[[ DATA open ]]
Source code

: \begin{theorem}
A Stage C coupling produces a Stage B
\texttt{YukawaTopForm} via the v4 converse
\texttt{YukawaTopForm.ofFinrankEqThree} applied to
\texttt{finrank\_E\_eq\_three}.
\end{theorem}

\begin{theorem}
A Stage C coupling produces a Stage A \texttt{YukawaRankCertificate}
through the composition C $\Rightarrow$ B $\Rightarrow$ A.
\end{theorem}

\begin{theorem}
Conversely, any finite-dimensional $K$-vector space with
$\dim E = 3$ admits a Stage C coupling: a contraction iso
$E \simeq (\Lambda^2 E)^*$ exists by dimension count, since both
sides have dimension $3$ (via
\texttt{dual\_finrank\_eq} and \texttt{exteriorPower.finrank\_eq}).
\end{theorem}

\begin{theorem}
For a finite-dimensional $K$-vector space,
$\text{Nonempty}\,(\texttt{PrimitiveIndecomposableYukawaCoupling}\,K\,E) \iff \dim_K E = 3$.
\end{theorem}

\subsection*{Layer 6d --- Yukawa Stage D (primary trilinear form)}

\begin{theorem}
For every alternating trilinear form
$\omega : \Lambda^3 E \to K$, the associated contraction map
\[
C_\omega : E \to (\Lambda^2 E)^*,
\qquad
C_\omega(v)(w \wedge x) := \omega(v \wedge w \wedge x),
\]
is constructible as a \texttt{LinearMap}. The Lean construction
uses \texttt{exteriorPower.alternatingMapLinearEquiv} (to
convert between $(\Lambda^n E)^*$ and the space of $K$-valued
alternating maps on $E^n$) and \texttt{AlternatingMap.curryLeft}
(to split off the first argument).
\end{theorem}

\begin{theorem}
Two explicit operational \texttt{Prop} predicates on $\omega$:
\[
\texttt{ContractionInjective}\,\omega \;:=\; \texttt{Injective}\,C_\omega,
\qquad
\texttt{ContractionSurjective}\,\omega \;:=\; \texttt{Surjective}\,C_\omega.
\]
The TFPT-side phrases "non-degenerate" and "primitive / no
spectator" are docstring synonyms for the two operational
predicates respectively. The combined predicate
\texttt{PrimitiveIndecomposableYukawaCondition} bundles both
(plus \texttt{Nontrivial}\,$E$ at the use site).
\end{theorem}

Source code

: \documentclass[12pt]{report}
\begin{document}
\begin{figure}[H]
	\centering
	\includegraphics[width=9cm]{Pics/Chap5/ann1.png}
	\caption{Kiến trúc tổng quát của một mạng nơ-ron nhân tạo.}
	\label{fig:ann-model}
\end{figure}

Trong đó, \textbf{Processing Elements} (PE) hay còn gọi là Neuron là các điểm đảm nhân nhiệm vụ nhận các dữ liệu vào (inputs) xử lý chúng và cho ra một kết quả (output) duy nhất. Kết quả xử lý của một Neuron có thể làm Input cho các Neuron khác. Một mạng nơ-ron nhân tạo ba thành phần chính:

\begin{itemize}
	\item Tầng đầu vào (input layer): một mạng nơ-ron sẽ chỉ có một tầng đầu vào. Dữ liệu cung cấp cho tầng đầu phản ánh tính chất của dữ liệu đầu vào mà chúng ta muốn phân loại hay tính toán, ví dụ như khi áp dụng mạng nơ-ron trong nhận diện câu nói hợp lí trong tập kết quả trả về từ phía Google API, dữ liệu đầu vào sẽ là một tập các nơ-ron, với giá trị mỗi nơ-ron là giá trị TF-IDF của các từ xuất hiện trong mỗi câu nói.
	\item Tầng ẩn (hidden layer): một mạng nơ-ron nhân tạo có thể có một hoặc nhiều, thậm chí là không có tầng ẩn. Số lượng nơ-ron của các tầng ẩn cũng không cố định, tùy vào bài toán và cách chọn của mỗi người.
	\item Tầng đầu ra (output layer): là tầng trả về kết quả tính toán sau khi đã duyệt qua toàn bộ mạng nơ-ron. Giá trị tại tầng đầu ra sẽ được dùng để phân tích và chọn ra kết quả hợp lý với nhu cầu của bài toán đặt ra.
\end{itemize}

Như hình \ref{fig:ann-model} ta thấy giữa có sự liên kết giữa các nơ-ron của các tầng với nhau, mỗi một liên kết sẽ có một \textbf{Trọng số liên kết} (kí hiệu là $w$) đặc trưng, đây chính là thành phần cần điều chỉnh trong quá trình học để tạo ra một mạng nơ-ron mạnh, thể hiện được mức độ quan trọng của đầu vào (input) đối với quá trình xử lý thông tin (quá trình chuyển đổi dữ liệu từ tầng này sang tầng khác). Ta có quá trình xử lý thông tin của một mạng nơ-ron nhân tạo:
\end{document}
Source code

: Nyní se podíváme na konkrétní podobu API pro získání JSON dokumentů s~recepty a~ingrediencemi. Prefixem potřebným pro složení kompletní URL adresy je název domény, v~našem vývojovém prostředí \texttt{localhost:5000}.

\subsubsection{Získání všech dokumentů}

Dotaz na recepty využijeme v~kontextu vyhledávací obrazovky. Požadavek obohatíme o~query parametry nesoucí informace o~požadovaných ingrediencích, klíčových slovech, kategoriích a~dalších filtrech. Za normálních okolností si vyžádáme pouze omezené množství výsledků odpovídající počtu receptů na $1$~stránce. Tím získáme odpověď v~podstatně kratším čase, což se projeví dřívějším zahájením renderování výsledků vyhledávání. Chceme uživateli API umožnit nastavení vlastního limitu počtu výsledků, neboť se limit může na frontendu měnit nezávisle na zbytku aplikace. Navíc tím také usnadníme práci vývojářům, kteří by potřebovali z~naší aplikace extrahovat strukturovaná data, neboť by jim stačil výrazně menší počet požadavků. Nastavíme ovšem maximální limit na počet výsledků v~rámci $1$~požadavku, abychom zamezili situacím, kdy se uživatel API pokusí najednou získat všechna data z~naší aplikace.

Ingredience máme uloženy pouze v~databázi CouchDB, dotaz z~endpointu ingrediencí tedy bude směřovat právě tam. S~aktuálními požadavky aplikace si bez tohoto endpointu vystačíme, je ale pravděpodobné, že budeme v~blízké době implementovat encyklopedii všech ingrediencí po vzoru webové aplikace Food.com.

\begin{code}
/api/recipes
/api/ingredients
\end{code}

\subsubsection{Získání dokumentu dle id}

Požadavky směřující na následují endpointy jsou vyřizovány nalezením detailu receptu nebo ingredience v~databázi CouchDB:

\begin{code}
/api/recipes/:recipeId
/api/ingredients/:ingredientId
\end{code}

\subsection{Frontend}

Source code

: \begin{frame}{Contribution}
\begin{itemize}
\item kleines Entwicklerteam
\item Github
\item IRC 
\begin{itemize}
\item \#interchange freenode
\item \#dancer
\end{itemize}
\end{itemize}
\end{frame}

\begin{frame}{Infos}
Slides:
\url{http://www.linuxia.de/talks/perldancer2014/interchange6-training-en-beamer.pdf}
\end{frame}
[[ DATA closed ]]
EXERCISE PROMPT: Across the data above, how many lines carry the word "trilinear"? Only the number is needed.

EXERCISE SOLUTION: 2